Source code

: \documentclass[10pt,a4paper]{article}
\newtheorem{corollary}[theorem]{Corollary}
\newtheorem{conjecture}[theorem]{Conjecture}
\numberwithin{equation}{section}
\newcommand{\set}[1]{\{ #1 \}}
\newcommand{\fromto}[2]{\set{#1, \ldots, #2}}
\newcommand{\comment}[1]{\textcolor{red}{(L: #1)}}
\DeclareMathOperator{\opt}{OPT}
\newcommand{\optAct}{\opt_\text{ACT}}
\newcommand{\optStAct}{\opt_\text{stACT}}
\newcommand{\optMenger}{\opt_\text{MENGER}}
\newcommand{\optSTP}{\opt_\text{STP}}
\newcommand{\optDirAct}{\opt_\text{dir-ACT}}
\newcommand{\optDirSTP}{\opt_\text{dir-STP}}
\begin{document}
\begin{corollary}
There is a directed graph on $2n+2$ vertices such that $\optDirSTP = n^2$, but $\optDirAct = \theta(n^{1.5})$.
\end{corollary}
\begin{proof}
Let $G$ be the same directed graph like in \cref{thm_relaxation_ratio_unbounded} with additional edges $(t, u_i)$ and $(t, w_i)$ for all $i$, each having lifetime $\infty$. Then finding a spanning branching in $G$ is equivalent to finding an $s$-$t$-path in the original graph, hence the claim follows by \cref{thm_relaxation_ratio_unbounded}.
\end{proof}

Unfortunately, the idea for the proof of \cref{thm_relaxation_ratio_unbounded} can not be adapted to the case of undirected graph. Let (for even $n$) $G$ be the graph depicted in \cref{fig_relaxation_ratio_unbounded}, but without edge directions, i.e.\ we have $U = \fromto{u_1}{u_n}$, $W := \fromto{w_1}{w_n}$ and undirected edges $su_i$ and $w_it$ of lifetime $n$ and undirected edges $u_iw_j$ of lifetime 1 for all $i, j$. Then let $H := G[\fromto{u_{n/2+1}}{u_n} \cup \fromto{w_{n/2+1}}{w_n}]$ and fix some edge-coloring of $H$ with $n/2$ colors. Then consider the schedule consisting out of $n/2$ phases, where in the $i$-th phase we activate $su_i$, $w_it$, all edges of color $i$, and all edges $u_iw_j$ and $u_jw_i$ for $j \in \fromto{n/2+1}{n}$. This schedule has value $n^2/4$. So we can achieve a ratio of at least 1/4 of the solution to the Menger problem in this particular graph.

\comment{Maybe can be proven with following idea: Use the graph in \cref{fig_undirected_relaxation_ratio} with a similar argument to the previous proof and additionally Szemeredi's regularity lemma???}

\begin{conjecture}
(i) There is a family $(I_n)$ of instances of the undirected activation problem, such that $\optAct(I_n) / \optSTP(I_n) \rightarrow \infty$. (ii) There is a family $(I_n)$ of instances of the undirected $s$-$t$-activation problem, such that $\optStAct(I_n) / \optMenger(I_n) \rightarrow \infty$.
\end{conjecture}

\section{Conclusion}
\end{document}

## [Exercise directions]
Each record above needs to be written out exactly, with nothing left out.

## [The answer]
Source code

: \documentclass[10pt,a4paper]{article}
\newtheorem{corollary}[theorem]{Corollary}
\newtheorem{conjecture}[theorem]{Conjecture}
\numberwithin{equation}{section}
\newcommand{\set}[1]{\{ #1 \}}
\newcommand{\fromto}[2]{\set{#1, \ldots, #2}}
\newcommand{\comment}[1]{\textcolor{red}{(L: #1)}}
\DeclareMathOperator{\opt}{OPT}
\newcommand{\optAct}{\opt_\text{ACT}}
\newcommand{\optStAct}{\opt_\text{stACT}}
\newcommand{\optMenger}{\opt_\text{MENGER}}
\newcommand{\optSTP}{\opt_\text{STP}}
\newcommand{\optDirAct}{\opt_\text{dir-ACT}}
\newcommand{\optDirSTP}{\opt_\text{dir-STP}}
\begin{document}
\begin{corollary}
There is a directed graph on $2n+2$ vertices such that $\optDirSTP = n^2$, but $\optDirAct = \theta(n^{1.5})$.
\end{corollary}
\begin{proof}
Let $G$ be the same directed graph like in \cref{thm_relaxation_ratio_unbounded} with additional edges $(t, u_i)$ and $(t, w_i)$ for all $i$, each having lifetime $\infty$. Then finding a spanning branching in $G$ is equivalent to finding an $s$-$t$-path in the original graph, hence the claim follows by \cref{thm_relaxation_ratio_unbounded}.
\end{proof}

Unfortunately, the idea for the proof of \cref{thm_relaxation_ratio_unbounded} can not be adapted to the case of undirected graph. Let (for even $n$) $G$ be the graph depicted in \cref{fig_relaxation_ratio_unbounded}, but without edge directions, i.e.\ we have $U = \fromto{u_1}{u_n}$, $W := \fromto{w_1}{w_n}$ and undirected edges $su_i$ and $w_it$ of lifetime $n$ and undirected edges $u_iw_j$ of lifetime 1 for all $i, j$. Then let $H := G[\fromto{u_{n/2+1}}{u_n} \cup \fromto{w_{n/2+1}}{w_n}]$ and fix some edge-coloring of $H$ with $n/2$ colors. Then consider the schedule consisting out of $n/2$ phases, where in the $i$-th phase we activate $su_i$, $w_it$, all edges of color $i$, and all edges $u_iw_j$ and $u_jw_i$ for $j \in \fromto{n/2+1}{n}$. This schedule has value $n^2/4$. So we can achieve a ratio of at least 1/4 of the solution to the Menger problem in this particular graph.

\comment{Maybe can be proven with following idea: Use the graph in \cref{fig_undirected_relaxation_ratio} with a similar argument to the previous proof and additionally Szemeredi's regularity lemma???}

\begin{conjecture}
(i) There is a family $(I_n)$ of instances of the undirected activation problem, such that $\optAct(I_n) / \optSTP(I_n) \rightarrow \infty$. (ii) There is a family $(I_n)$ of instances of the undirected $s$-$t$-activation problem, such that $\optStAct(I_n) / \optMenger(I_n) \rightarrow \infty$.
\end{conjecture}

\section{Conclusion}
\end{document}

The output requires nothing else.